Shem Odhiambo, Export Trading Group Country Director, Kenya

NAIROBI, KENYA: The ambitious fertiliser subsidy launched in Kenya almost three years ago has been infiltrated by middlemen, leaving smallholder farmers at the pain of accessing the product at a high cost, analysts say.

It is alleged that the prised commodity, whose initial plan was to help small-scale farmers up their production through access to affordable fertiliser, is mainly benefiting largescale farmers.

"There is an urgent need for a targeted fertiliser subsidy so that only deserving cases can reap its full benefits. As it is today, unscrupulous traders are diverting the commodity to those who do not really need it," said Shem Odhiambo, the country director of Export Trading Group (ETG), a commodities and farm inputs supplier.

According to Odhiambo, if ensuring the fertiliser reaches small-scale farmers 'segment would prove a tall order to authorities, then policymakers can adopt the Egypt model where the government purchases produces from small-scale farmers at a relatively higher price without distorting the market fundamentals.

"As a matter of fact, generalised subsidy plan may fail in the long run," he said, adding: "The private sector can also supplement the work of the government in the supply of these fertilisers."

This way, he says, Kenya would not be experiencing erratic food supplies, which has in the past years compelled the government to import maize from other countries. This year, Mr Odhiambo says, the food security situation is a bit fluidy despite the country having received ample rainfall. This is due to the fact that there were problems of farmers in Eldoret and Kitale, Kenya's food basket, not applying the right fertilisers.

"We have heard of farmers in these two regions complaining that their crops have started turning yellow, a clear indication that the fertilisers used were of a substandard quality. To correct this problem immediately, it is prudent that the affected farmers apply Falcon Urea for topdressing," said the ETG boss.
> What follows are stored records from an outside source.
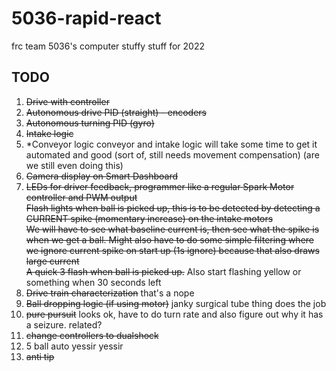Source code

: # 5036-rapid-react
frc team 5036's computer stuffy stuff for 2022


## TODO
1. ~~Drive with controller~~
2. ~~Autonomous drive PID (straight) - encoders~~
3. ~~Autonomous turning PID (gyro)~~
4. ~~Intake logic~~
5. \*Conveyor logic
    conveyor and intake logic will take some time to get it automated and good (sort of, still needs movement compensation) (are we still even doing this)
6. ~~Camera display on Smart Dashboard~~
7. ~~LEDs for driver feedback, programmer like a regular Spark Motor controller and PWM output  
    Flash lights when ball is picked up, this is to be detected by detecting a CURRENT spike (momentary increase) on the intake motors  
    We will have to see what baseline current is, then see what the spike is when we get a ball. Might also have to do some simple filtering where we ignore current spike on start up (1s ignore) because that also draws large current  
    A quick 3 flash when ball is picked up.~~
    Also start flashing yellow or something when 30 seconds left
8. ~~Drive train characterization~~ that's a nope
9. ~~Ball dropping logic (if using motor)~~ janky surgical tube thing does the job
10. ~~pure pursuit~~ looks ok, have to do turn rate and also figure out why it has a seizure. related?
11. ~~change controllers to dualshock~~
12. 5 ball auto yessir yessir
13. ~~anti tip~~
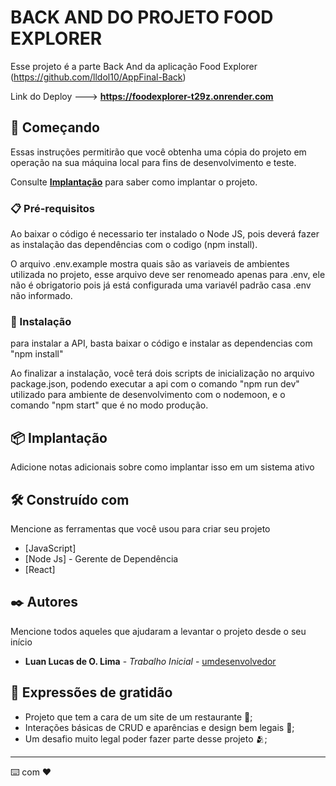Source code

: # BACK AND DO PROJETO FOOD EXPLORER

Esse projeto é a parte Back And da aplicação Food Explorer (https://github.com/lldol10/AppFinal-Back)

Link do Deploy ---> **https://foodexplorer-t29z.onrender.com**

## 🚀 Começando

Essas instruções permitirão que você obtenha uma cópia do projeto em operação na sua máquina local para fins de desenvolvimento e teste.

Consulte **[Implantação](#-implanta%C3%A7%C3%A3o)** para saber como implantar o projeto.

### 📋 Pré-requisitos

Ao baixar o código é necessario ter instalado o Node JS, pois deverá fazer as instalação das dependências com o codigo (npm install).

O arquivo .env.example mostra quais são as variaveis de ambientes utilizada no projeto, esse arquivo deve ser renomeado apenas para .env, 
ele não é obrigatorio pois já está configurada uma variavél padrão casa .env não informado.


### 🔧 Instalação

para instalar a API, basta baixar o código e instalar as dependencias com "npm install"

Ao finalizar a instalação, você terá dois scripts de inicialização no arquivo package.json, podendo executar a api com o comando "npm run dev"
utilizado para ambiente de desenvolvimento com o nodemoon, e o comando "npm start" que é no modo produção.




## 📦 Implantação

Adicione notas adicionais sobre como implantar isso em um sistema ativo

## 🛠️ Construído com

Mencione as ferramentas que você usou para criar seu projeto

* [JavaScript]
* [Node Js] - Gerente de Dependência
* [React]



## ✒️ Autores

Mencione todos aqueles que ajudaram a levantar o projeto desde o seu início

* **Luan Lucas de O. Lima** - *Trabalho Inicial* - [umdesenvolvedor](https://github.com/lldol10)





## 🎁 Expressões de gratidão

* Projeto que tem a cara de um site de um restaurante 📢;
* Interações básicas de CRUD e aparências e design bem legais 🍺;
* Um desafio muito legal poder fazer parte desse projeto 🫂;


  


---
⌨️ com ❤️ 

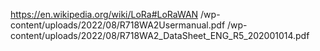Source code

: https://en.wikipedia.org/wiki/LoRa#LoRaWAN
/wp-content/uploads/2022/08/R718WA2Usermanual.pdf
/wp-content/uploads/2022/08/R718WA2_DataSheet_ENG_R5_202001014.pdf
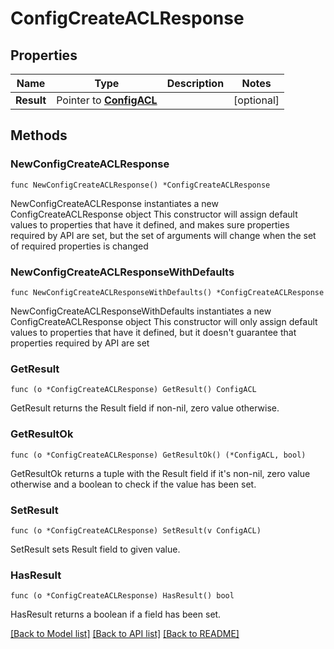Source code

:# ConfigCreateACLResponse

## Properties

Name | Type | Description | Notes
------------ | ------------- | ------------- | -------------
**Result** | Pointer to [**ConfigACL**](ConfigACL.md) |  | [optional] 

## Methods

### NewConfigCreateACLResponse

`func NewConfigCreateACLResponse() *ConfigCreateACLResponse`

NewConfigCreateACLResponse instantiates a new ConfigCreateACLResponse object
This constructor will assign default values to properties that have it defined,
and makes sure properties required by API are set, but the set of arguments
will change when the set of required properties is changed

### NewConfigCreateACLResponseWithDefaults

`func NewConfigCreateACLResponseWithDefaults() *ConfigCreateACLResponse`

NewConfigCreateACLResponseWithDefaults instantiates a new ConfigCreateACLResponse object
This constructor will only assign default values to properties that have it defined,
but it doesn't guarantee that properties required by API are set

### GetResult

`func (o *ConfigCreateACLResponse) GetResult() ConfigACL`

GetResult returns the Result field if non-nil, zero value otherwise.

### GetResultOk

`func (o *ConfigCreateACLResponse) GetResultOk() (*ConfigACL, bool)`

GetResultOk returns a tuple with the Result field if it's non-nil, zero value otherwise
and a boolean to check if the value has been set.

### SetResult

`func (o *ConfigCreateACLResponse) SetResult(v ConfigACL)`

SetResult sets Result field to given value.

### HasResult

`func (o *ConfigCreateACLResponse) HasResult() bool`

HasResult returns a boolean if a field has been set.


[[Back to Model list]](../README.md#documentation-for-models) [[Back to API list]](../README.md#documentation-for-api-endpoints) [[Back to README]](../README.md)


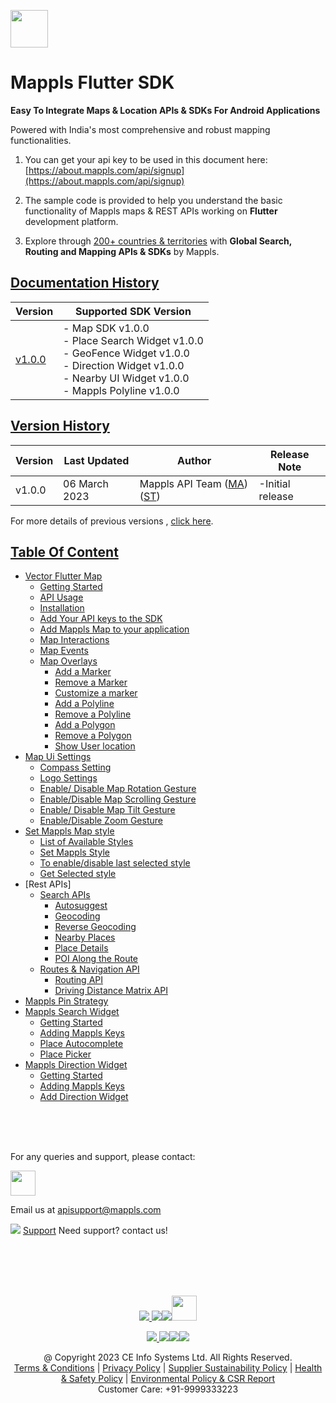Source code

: [<img src="https://about.mappls.com/images/mappls-b-logo.svg" height="60"/> </p>](https://www.mapmyindia.com/api)

# Mappls Flutter SDK

**Easy To Integrate Maps & Location APIs & SDKs For Android Applications**

Powered with India's most comprehensive and robust mapping functionalities.

1. You can get your api key to be used in this document here: [https://about.mappls.com/api/signup](https://about.mappls.com/api/signup)

2. The sample code is provided to help you understand the basic functionality of Mappls maps & REST APIs working on **Flutter** development platform.

4. Explore through [200+ countries & territories](https://github.com/mappls-api/mappls-rest-apis/blob/main/docs/countryISO.md) with **Global Search, Routing and Mapping APIs & SDKs** by Mappls.

## [Documentation History](#Documentation-History)

| Version | Supported SDK Version |  
| ---- | ---- |    
| [v1.0.0](docs/v1.0.0/README.md) | - Map SDK v1.0.0 <br/> - Place Search Widget v1.0.0 <br/> - GeoFence Widget v1.0.0 <br/> - Direction Widget v1.0.0 <br/> - Nearby UI Widget v1.0.0 <br/> - Mappls Polyline v1.0.0 |

## [Version History](#Version-History)
| Version | Last Updated | Author |  Release Note| 
| ---- | ---- | ---- | ---- |
| v1.0.0 | 06 March 2023 | Mappls API Team ([MA](https://github.com/mdakram)) ([ST](https://github.com/saksham66)) |   -Initial release  |

For more details of previous versions , [click here](docs/v1.0.0/Version-History.md).

## [Table Of Content](#Table-Of-Content)
- [Vector Flutter Map](docs/v1.0.0/Getting-Started.md)
  - [Getting Started](docs/v1.0.0/Getting-Started.md#getting-started)
  - [API Usage](docs/v1.0.0/Getting-Started.md#api-usage)
  - [Installation](docs/v1.0.0/Getting-Started.md#installation)
  - [Add Your API keys to the SDK](docs/v1.0.0/Getting-Started.md#add-your-api-keys-to-the-sdk)
  - [Add Mappls Map to your application](docs/v1.0.0/Getting-Started.md#add-mappls-map-to-your-application)
  - [Map Interactions](docs/v1.0.0/Getting-Started.md#map-interactions)
  - [Map Events](docs/v1.0.0/Getting-Started.md#map-events)
  - [Map Overlays](docs/v1.0.0/Getting-Started.md#map-overlays)
    - [Add a Marker](docs/v1.0.0/Getting-Started.md#add-a-marker)
    - [Remove a Marker](docs/v1.0.0/Getting-Started.md#remove-a-marker)
    - [Customize a marker](docs/v1.0.0/Getting-Started.md#customize-a-marker)
    - [Add a Polyline](docs/v1.0.0/Getting-Started.md#add-a-polyline)
    - [Remove a Polyline](docs/v1.0.0/Getting-Started.md#remove-a-polyline)
    - [Add a Polygon](docs/v1.0.0/Getting-Started.md#add-a-polygon)
    - [Remove a Polygon](docs/v1.0.0/Getting-Started.md#remove-a-polygon)
    - [Show User location](docs/v1.0.0/Getting-Started.md#show-user-location)
- [Map Ui Settings](docs/v1.0.0/Map-Ui-Settings.md)
  - [Compass Setting](docs/v1.0.0/Map-Ui-Settings.md#compass-settings)
  - [Logo Settings](docs/v1.0.0/Map-Ui-Settings.md#logo-settings)
  - [Enable/ Disable Map Rotation Gesture](docs/v1.0.0/Map-Ui-Settings.md#enable-disable-map-rotation-gesture)
  - [Enable/Disable Map Scrolling Gesture](docs/v1.0.0/Map-Ui-Settings.md#enabledisable-map-scrolling-gesture)
  - [Enable/ Disable Map Tilt Gesture](docs/v1.0.0/Map-Ui-Settings.md#enable-disable-map-tilt-gesture)
  - [Enable/Disable Zoom Gesture](docs/v1.0.0/Map-Ui-Settings.md#enabledisable-zoom-gesture)
- [Set Mappls Map style](docs/v1.0.0/Mappls-Map-Style.md)
  - [List of Available Styles](docs/v1.0.0/Mappls-Map-Style.md#list-of-available-styles)
  - [Set Mappls Style](docs/v1.0.0/Mappls-Map-Style.md#set-mappls-style)
  - [To enable/disable last selected style](docs/v1.0.0/Mappls-Map-Style.md#to-enabledisable-last-selected-style)
  - [Get Selected style](docs/v1.0.0/Mappls-Map-Style.md#get-selected-style)
- [Rest APIs]
  - [Search APIs](docs/v1.0.0/Search-Api.md)
    - [Autosuggest](docs/v1.0.0/Search-Api.md#auto-suggest)
    - [Geocoding](docs/v1.0.0/Search-Api.md#geocoding)
    - [Reverse Geocoding](docs/v1.0.0/Search-Api.md#reverse-geocoding)
    - [Nearby Places](docs/v1.0.0/Search-Api.md#nearby-places)
    - [Place Details](docs/v1.0.0/Search-Api.md#place-details)
    - [POI Along the Route](docs/v1.0.0/Search-Api.md#poi-along-the-route)
  - [Routes & Navigation API](docs/v1.0.0/Routing-Api.md)
    - [Routing API](docs/v1.0.0/Routing-Api.md#routing-api)
    - [Driving Distance Matrix API](docs/v1.0.0/Routing-Api.md#driving-distance-matrix-api)
- [Mappls Pin Strategy](docs/v1.0.0/Mappls-Pin-Strategy.md)
- [Mappls Search Widget](docs/v1.0.0/Place-Autocomplete-Widget.md)
  - [Getting Started](docs/v1.0.0/Place-Autocomplete-Widget.md#getting-started)
  - [Adding Mappls Keys](docs/v1.0.0/Place-Autocomplete-Widget.md#adding-mappls-keys)
  - [Place Autocomplete](docs/v1.0.0/Place-Autocomplete-Widget.md#place-autocomplete)
  - [Place Picker](docs/v1.0.0/Place-Autocomplete-Widget.md#place-picker)
- [Mappls Direction Widget](docs/v1.0.0/Direction-Ui.md)
  - [Getting Started](docs/v1.0.0/Direction-Ui.md#getting-started)
  - [Adding Mappls Keys](docs/v1.0.0/Direction-Ui.md#adding-mappls-keys)
  - [Add Direction Widget](docs/v1.0.0/Direction-Ui.md#add-direction-widget)


<br><br><br>

For any queries and support, please contact:

[<img src="https://about.mappls.com/images/mappls-logo.svg" height="40"/> </p>](https://about.mappls.com/api/)
Email us at [apisupport@mappls.com](mailto:apisupport@mappls.com)


![](https://www.mapmyindia.com/api/img/icons/support.png)
[Support](https://about.mappls.com/contact/)
Need support? contact us!

<br></br>
<br></br>

[<p align="center"> <img src="https://www.mapmyindia.com/api/img/icons/stack-overflow.png"/> ](https://stackoverflow.com/questions/tagged/mappls-api)[![](https://www.mapmyindia.com/api/img/icons/blog.png)](https://about.mappls.com/blog/)[![](https://www.mapmyindia.com/api/img/icons/gethub.png)](https://github.com/Mappls-api)[<img src="https://mmi-api-team.s3.ap-south-1.amazonaws.com/API-Team/npm-logo.one-third%5B1%5D.png" height="40"/> </p>](https://www.npmjs.com/org/mapmyindia)



[<p align="center"> <img src="https://www.mapmyindia.com/june-newsletter/icon4.png"/> ](https://www.facebook.com/Mapplsofficial)[![](https://www.mapmyindia.com/june-newsletter/icon2.png)](https://twitter.com/mappls)[![](https://www.mapmyindia.com/newsletter/2017/aug/llinkedin.png)](https://www.linkedin.com/company/mappls/)[![](https://www.mapmyindia.com/june-newsletter/icon3.png)](https://www.youtube.com/channel/UCAWvWsh-dZLLeUU7_J9HiOA)




<div align="center">@ Copyright 2023 CE Info Systems Ltd. All Rights Reserved.</div>

<div align="center"> <a href="https://about.mappls.com/api/terms-&-conditions">Terms & Conditions</a> | <a href="https://about.mappls.com/about/privacy-policy">Privacy Policy</a> | <a href="https://about.mappls.com/pdf/mapmyIndia-sustainability-policy-healt-labour-rules-supplir-sustainability.pdf">Supplier Sustainability Policy</a> | <a href="https://about.mappls.com/pdf/Health-Safety-Management.pdf">Health & Safety Policy</a> | <a href="https://about.mappls.com/pdf/Environment-Sustainability-Policy-CSR-Report.pdf">Environmental Policy & CSR Report</a>

<div align="center">Customer Care: +91-9999333223</div>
This means come end of the year, Kenya may not attain the 42-million bags of maize target. This sorry state has been worsened by the negative effects of the MNLD disease in some parts of the Rift Valley and the reduced cultivation of maize, particularly in the South Rift.

More worrying is the rise in post-handling losses which analysts say average about 50 per cent of the total harvests. This, they say, has been due to the fact that there are limited driers in the country to mitigate against the problem. "Most of the harvesting times in Kenya coincide with the onset of short rains. As a result, this increases moisture content of the harvests ultimately creating a conducive environment for Aflatoxin to thrive," said Mr Mahesh Patel, the ETG Chairman.

Analysts say there is need for the private sector to come in and prop up the driers run by the government so as to stem the rising level of losses. Crucially, they say the government can zero-rate the drying machinery to enable private players engage in the drying of maize. Mr Patel says due to the fact that ETG's prime customer is the smallholder farmer; they are in the process of setting up multiple driers across the country to shield farmers from these losses. "Upon drying them, we will transport and store them in our warehouses," he said.

In a bid to address the recent challenge of farmers accessing low quality inputs as has happened in Kitale and Eldoret, ETG says it has fixed barcodes in its fertilisers as well as the Kenya Bureau of Standards' mark of quality. "This will not only keep the counterfeits out of the mark but also boost farm production," Mr Odhiambo said.